╭─ Information
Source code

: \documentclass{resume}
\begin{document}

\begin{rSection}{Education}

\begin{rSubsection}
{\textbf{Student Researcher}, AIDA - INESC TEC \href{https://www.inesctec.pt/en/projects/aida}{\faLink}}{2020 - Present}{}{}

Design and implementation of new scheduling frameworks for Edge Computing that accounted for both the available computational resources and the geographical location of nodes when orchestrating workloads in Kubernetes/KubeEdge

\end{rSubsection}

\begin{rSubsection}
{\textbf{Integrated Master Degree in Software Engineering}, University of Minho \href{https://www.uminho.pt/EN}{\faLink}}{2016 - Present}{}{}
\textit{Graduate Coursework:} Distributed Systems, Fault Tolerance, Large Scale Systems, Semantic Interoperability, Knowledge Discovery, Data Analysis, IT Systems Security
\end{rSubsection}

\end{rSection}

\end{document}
╰─
--- Work task ---
Make an exact copy of the data above.

--- Task response ---
Source code

: \documentclass{resume}
\begin{document}

\begin{rSection}{Education}

\begin{rSubsection}
{\textbf{Student Researcher}, AIDA - INESC TEC \href{https://www.inesctec.pt/en/projects/aida}{\faLink}}{2020 - Present}{}{}

Design and implementation of new scheduling frameworks for Edge Computing that accounted for both the available computational resources and the geographical location of nodes when orchestrating workloads in Kubernetes/KubeEdge

\end{rSubsection}

\begin{rSubsection}
{\textbf{Integrated Master Degree in Software Engineering}, University of Minho \href{https://www.uminho.pt/EN}{\faLink}}{2016 - Present}{}{}
\textit{Graduate Coursework:} Distributed Systems, Fault Tolerance, Large Scale Systems, Semantic Interoperability, Knowledge Discovery, Data Analysis, IT Systems Security
\end{rSubsection}

\end{rSection}

\end{document}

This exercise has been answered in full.